TRY IT:
Restate all entries word for word, minus pictures.

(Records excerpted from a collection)
= Beginning of Section =
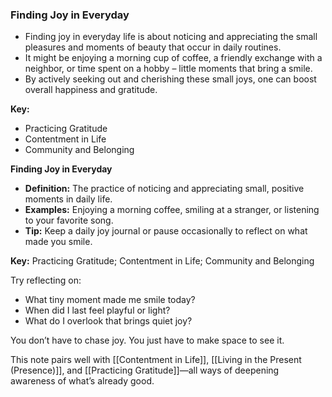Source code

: ### Finding Joy in Everyday

- Finding joy in everyday life is about noticing and appreciating the small pleasures and moments of beauty that occur in daily routines.
- It might be enjoying a morning cup of coffee, a friendly exchange with a neighbor, or time spent on a hobby – little moments that bring a smile.
- By actively seeking out and cherishing these small joys, one can boost overall happiness and gratitude.

**Key:**
- Practicing Gratitude
- Contentment in Life
- Community and Belonging

**Finding Joy in Everyday**

- **Definition:** The practice of noticing and appreciating small, positive moments in daily life.
- **Examples:** Enjoying a morning coffee, smiling at a stranger, or listening to your favorite song.
- **Tip:** Keep a daily joy journal or pause occasionally to reflect on what made you smile.

**Key:** Practicing Gratitude; Contentment in Life; Community and Belonging


Try reflecting on:
- What tiny moment made me smile today?
- When did I last feel playful or light?
- What do I overlook that brings quiet joy?

You don’t have to chase joy. You just have to make space to see it.

This note pairs well with [[Contentment in Life]], [[Living in the Present (Presence)]], and [[Practicing Gratitude]]—all ways of deepening awareness of what’s already good.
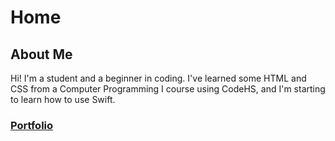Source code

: # Home
## About Me
Hi! I'm a student and a beginner in coding. I've learned some HTML and CSS from a Computer Programming I course using CodeHS, and I'm starting to learn  how to use Swift.

### [Portfolio](https://debbiew524.github.io/Debbie-Wang/portfolio)
 

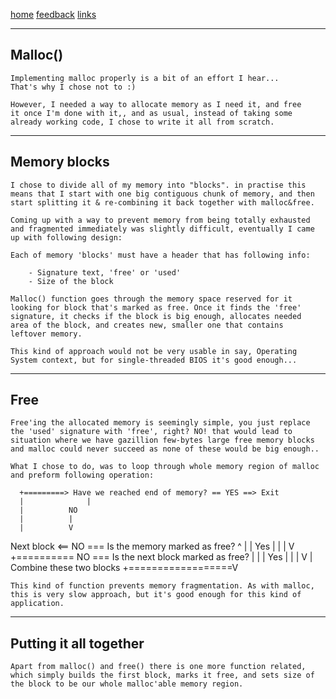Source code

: [home](/) [feedback](/feedback) [links](/links)

-----------------------------------------------------------------------------

## Malloc()

	Implementing malloc properly is a bit of an effort I hear...
	That's why I chose not to :)

	However, I needed a way to allocate memory as I need it, and free
	it once I'm done with it,, and as usual, instead of taking some 
	already working code, I chose to write it all from scratch.

-----------------------------------------------------------------------------

## Memory blocks

	I chose to divide all of my memory into "blocks". in practise this
	means that I start with one big contiguous chunk of memory, and then
	start splitting it & re-combining it back together with malloc&free.

	Coming up with a way to prevent memory from being totally exhausted
	and fragmented immediately was slightly difficult, eventually I came
	up with following design:

	Each of memory 'blocks' must have a header that has following info:

		- Signature text, 'free' or 'used'
		- Size of the block
	
	Malloc() function goes through the memory space reserved for it 
	looking for block that's marked as free. Once it finds the 'free'
	signature, it checks if the block is big enough, allocates needed
	area of the block, and creates new, smaller one that contains 
	leftover memory.

	This kind of approach would not be very usable in say, Operating 
	System context, but for single-threaded BIOS it's good enough...

-----------------------------------------------------------------------------

## Free

	Free'ing the allocated memory is seemingly simple, you just replace
	the 'used' signature with 'free', right? NO! that would lead to
	situation where we have gazillion few-bytes large free memory blocks
	and malloc could never succeed as none of these would be big enough..

	What I chose to do, was to loop through whole memory region of malloc
	and preform following operation:

      +=========> Have we reached end of memory? == YES ==> Exit
      | 	         |
      | 		 NO
      | 		 |
      | 		 V
   Next block <== NO === Is the memory marked as free? 
      ^			 |
      |			 Yes
      |			 |
      |			 V
      +========== NO === Is the next block marked as free?
      |	                 |
      |			 Yes
      |			 |
      |			 V
      |			 Combine these two blocks
      +==================V

	This kind of function prevents memory fragmentation. As with malloc,
	this is very slow approach, but it's good enough for this kind of 
	application.

-----------------------------------------------------------------------------

## Putting it all together

	Apart from malloc() and free() there is one more function related,
	which simply builds the first block, marks it free, and sets size of
	the block to be our whole malloc'able memory region.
= End of Section =
FINISHED TASK:
Source code

: ### Finding Joy in Everyday

- Finding joy in everyday life is about noticing and appreciating the small pleasures and moments of beauty that occur in daily routines.
- It might be enjoying a morning cup of coffee, a friendly exchange with a neighbor, or time spent on a hobby – little moments that bring a smile.
- By actively seeking out and cherishing these small joys, one can boost overall happiness and gratitude.

**Key:**
- Practicing Gratitude
- Contentment in Life
- Community and Belonging

**Finding Joy in Everyday**

- **Definition:** The practice of noticing and appreciating small, positive moments in daily life.
- **Examples:** Enjoying a morning coffee, smiling at a stranger, or listening to your favorite song.
- **Tip:** Keep a daily joy journal or pause occasionally to reflect on what made you smile.

**Key:** Practicing Gratitude; Contentment in Life; Community and Belonging


Try reflecting on:
- What tiny moment made me smile today?
- When did I last feel playful or light?
- What do I overlook that brings quiet joy?

You don’t have to chase joy. You just have to make space to see it.

This note pairs well with [[Contentment in Life]], [[Living in the Present (Presence)]], and [[Practicing Gratitude]]—all ways of deepening awareness of what’s already good.
Source code

: # Home
## About Me
Hi! I'm a student and a beginner in coding. I've learned some HTML and CSS from a Computer Programming I course using CodeHS, and I'm starting to learn  how to use Swift.

### [Portfolio](https://debbiew524.github.io/Debbie-Wang/portfolio)
 

Source code

: [home](/) [feedback](/feedback) [links](/links)

-----------------------------------------------------------------------------

## Malloc()

	Implementing malloc properly is a bit of an effort I hear...
	That's why I chose not to :)

	However, I needed a way to allocate memory as I need it, and free
	it once I'm done with it,, and as usual, instead of taking some 
	already working code, I chose to write it all from scratch.

-----------------------------------------------------------------------------

## Memory blocks

	I chose to divide all of my memory into "blocks". in practise this
	means that I start with one big contiguous chunk of memory, and then
	start splitting it & re-combining it back together with malloc&free.

	Coming up with a way to prevent memory from being totally exhausted
	and fragmented immediately was slightly difficult, eventually I came
	up with following design:

	Each of memory 'blocks' must have a header that has following info:

		- Signature text, 'free' or 'used'
		- Size of the block
	
	Malloc() function goes through the memory space reserved for it 
	looking for block that's marked as free. Once it finds the 'free'
	signature, it checks if the block is big enough, allocates needed
	area of the block, and creates new, smaller one that contains 
	leftover memory.

	This kind of approach would not be very usable in say, Operating 
	System context, but for single-threaded BIOS it's good enough...

-----------------------------------------------------------------------------

## Free

	Free'ing the allocated memory is seemingly simple, you just replace
	the 'used' signature with 'free', right? NO! that would lead to
	situation where we have gazillion few-bytes large free memory blocks
	and malloc could never succeed as none of these would be big enough..

	What I chose to do, was to loop through whole memory region of malloc
	and preform following operation:

      +=========> Have we reached end of memory? == YES ==> Exit
      | 	         |
      | 		 NO
      | 		 |
      | 		 V
   Next block <== NO === Is the memory marked as free? 
      ^			 |
      |			 Yes
      |			 |
      |			 V
      +========== NO === Is the next block marked as free?
      |	                 |
      |			 Yes
      |			 |
      |			 V
      |			 Combine these two blocks
      +==================V

	This kind of function prevents memory fragmentation. As with malloc,
	this is very slow approach, but it's good enough for this kind of 
	application.

-----------------------------------------------------------------------------

## Putting it all together

	Apart from malloc() and free() there is one more function related,
	which simply builds the first block, marks it free, and sets size of
	the block to be our whole malloc'able memory region.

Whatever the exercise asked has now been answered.